Read the listing below and copy out every line that holds "redirect".
━━ Supplied records ━━
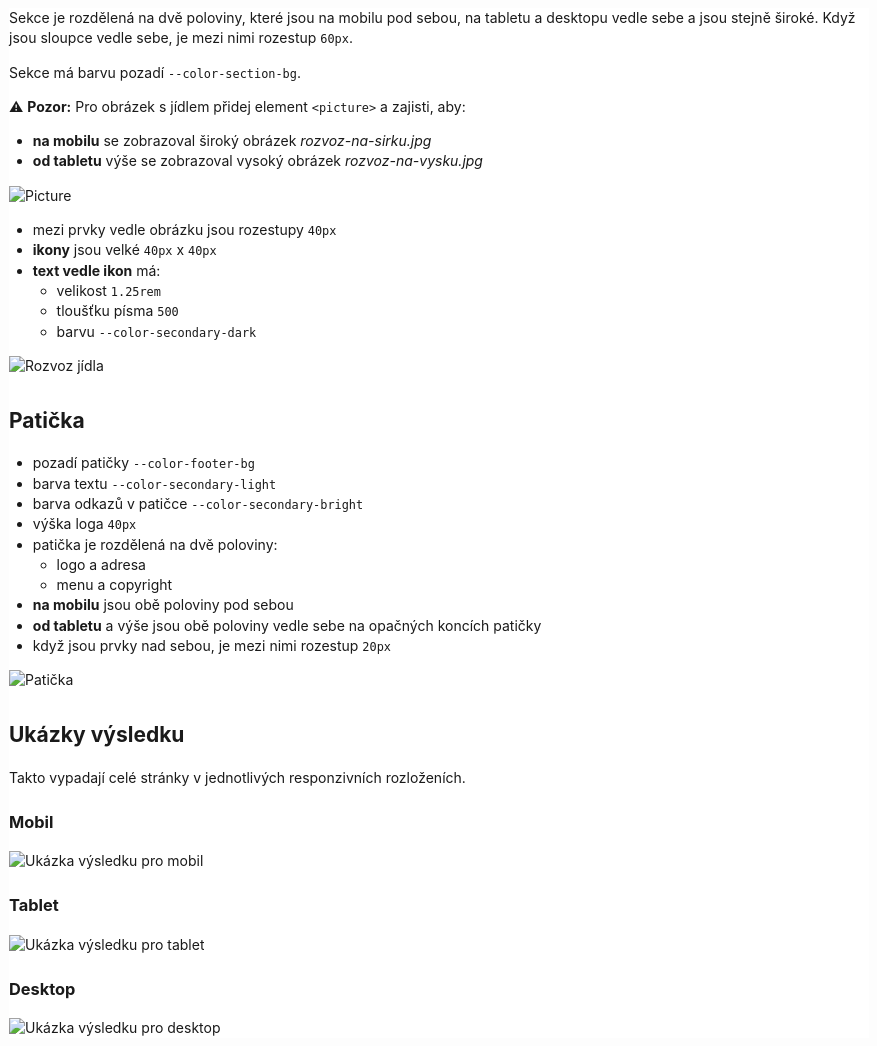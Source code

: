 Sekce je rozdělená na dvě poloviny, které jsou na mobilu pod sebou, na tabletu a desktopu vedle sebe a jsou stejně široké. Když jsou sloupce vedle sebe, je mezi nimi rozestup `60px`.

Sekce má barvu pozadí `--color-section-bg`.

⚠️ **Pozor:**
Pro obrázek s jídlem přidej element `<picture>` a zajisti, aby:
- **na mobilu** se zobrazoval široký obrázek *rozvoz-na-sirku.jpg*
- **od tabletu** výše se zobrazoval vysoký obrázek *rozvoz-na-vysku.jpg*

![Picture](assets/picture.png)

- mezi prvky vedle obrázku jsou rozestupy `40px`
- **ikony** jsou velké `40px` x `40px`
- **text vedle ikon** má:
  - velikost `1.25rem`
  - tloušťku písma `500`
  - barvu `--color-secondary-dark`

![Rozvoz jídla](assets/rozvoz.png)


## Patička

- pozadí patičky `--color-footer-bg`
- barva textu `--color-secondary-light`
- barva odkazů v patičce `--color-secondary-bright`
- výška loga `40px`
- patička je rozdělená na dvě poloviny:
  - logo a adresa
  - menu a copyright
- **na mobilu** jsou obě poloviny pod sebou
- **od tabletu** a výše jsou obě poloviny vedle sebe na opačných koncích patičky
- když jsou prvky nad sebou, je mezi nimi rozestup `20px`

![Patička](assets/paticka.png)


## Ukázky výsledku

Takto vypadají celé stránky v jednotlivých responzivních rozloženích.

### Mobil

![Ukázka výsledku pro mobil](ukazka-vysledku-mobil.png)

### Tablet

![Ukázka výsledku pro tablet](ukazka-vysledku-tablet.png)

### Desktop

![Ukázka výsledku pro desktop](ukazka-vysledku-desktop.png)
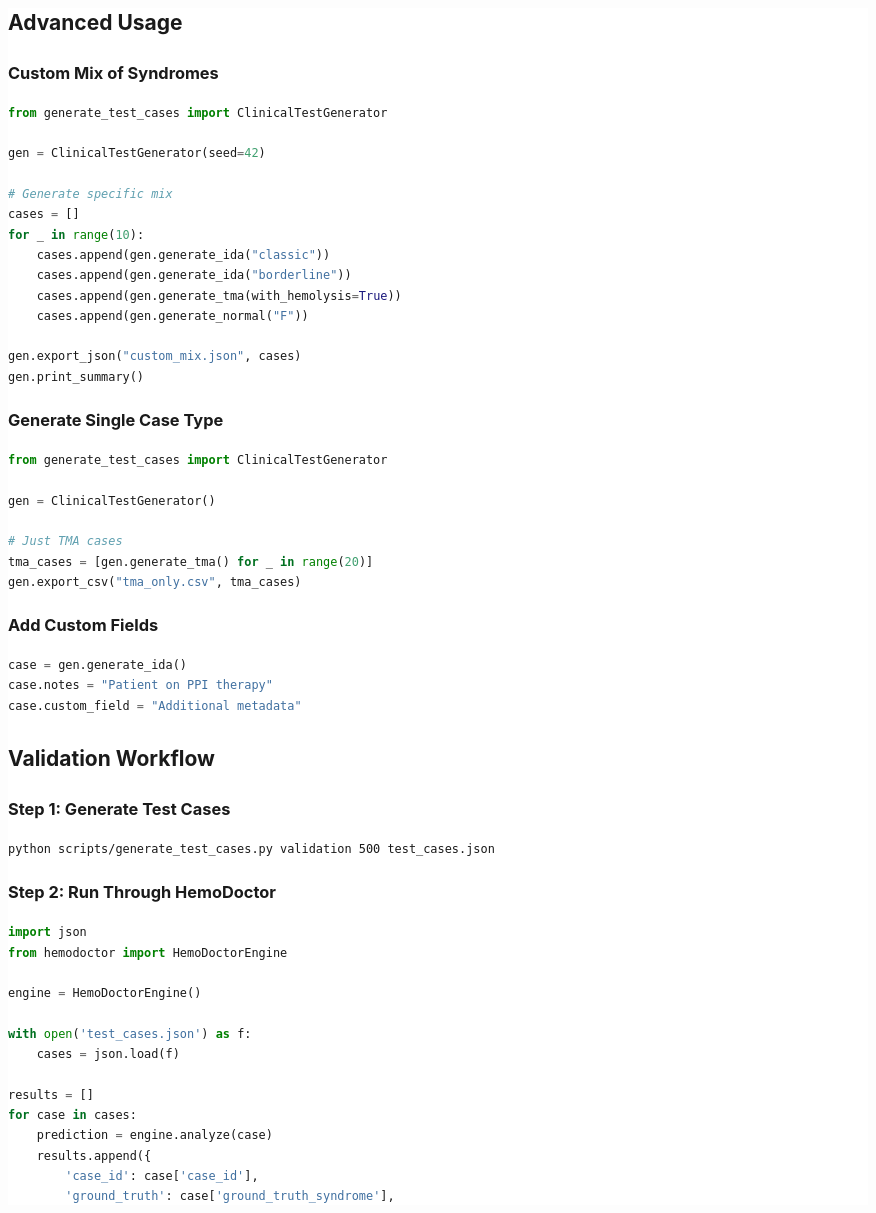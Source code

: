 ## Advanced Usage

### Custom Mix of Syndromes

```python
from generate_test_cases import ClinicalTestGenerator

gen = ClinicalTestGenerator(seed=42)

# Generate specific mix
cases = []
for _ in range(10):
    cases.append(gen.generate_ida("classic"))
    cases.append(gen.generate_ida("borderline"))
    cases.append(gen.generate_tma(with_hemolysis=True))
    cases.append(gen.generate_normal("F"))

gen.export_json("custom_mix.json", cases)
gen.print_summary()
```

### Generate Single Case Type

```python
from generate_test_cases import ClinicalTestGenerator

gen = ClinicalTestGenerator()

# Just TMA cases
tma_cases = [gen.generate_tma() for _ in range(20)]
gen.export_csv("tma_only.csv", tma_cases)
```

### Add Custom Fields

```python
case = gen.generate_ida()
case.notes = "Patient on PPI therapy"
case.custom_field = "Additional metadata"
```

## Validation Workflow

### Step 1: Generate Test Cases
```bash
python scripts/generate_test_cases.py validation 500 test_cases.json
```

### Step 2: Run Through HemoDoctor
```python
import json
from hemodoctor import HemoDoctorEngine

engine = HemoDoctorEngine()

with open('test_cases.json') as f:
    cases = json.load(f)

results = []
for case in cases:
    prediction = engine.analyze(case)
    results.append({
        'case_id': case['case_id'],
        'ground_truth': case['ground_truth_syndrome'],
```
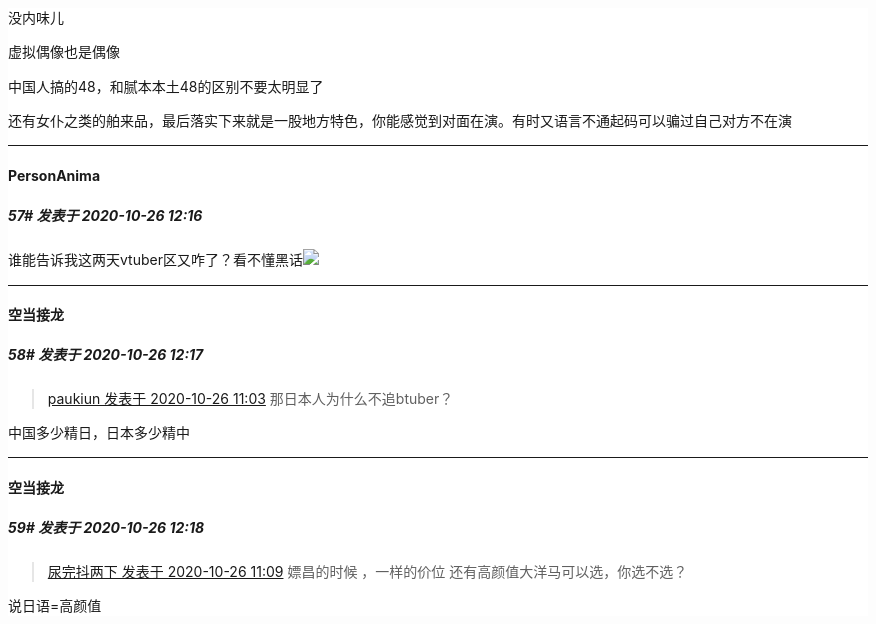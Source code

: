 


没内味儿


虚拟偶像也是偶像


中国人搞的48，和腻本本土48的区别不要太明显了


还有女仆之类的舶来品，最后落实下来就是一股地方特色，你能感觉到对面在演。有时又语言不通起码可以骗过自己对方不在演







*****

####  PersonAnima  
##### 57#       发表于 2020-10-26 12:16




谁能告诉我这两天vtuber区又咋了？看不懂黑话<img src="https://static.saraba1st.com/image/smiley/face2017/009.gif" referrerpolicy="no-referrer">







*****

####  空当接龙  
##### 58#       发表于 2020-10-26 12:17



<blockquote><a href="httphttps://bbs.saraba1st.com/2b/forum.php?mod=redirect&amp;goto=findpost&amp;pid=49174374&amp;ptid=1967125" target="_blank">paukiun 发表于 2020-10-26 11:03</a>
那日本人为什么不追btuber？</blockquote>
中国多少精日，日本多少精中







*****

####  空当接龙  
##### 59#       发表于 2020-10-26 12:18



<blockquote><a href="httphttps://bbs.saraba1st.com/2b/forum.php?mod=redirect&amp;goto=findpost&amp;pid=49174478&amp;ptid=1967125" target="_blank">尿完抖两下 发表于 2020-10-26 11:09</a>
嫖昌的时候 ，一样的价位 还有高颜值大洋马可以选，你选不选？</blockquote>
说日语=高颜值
━━━
* **Answer**:
<blockquote><a href="httphttps://bbs.saraba1st.com/2b/forum.php?mod=redirect&amp;goto=findpost&amp;pid=49174374&amp;ptid=1967125" target="_blank">paukiun 发表于 2020-10-26 11:03</a>
<blockquote><a href="httphttps://bbs.saraba1st.com/2b/forum.php?mod=redirect&amp;goto=findpost&amp;pid=49174478&amp;ptid=1967125" target="_blank">尿完抖两下 发表于 2020-10-26 11:09</a>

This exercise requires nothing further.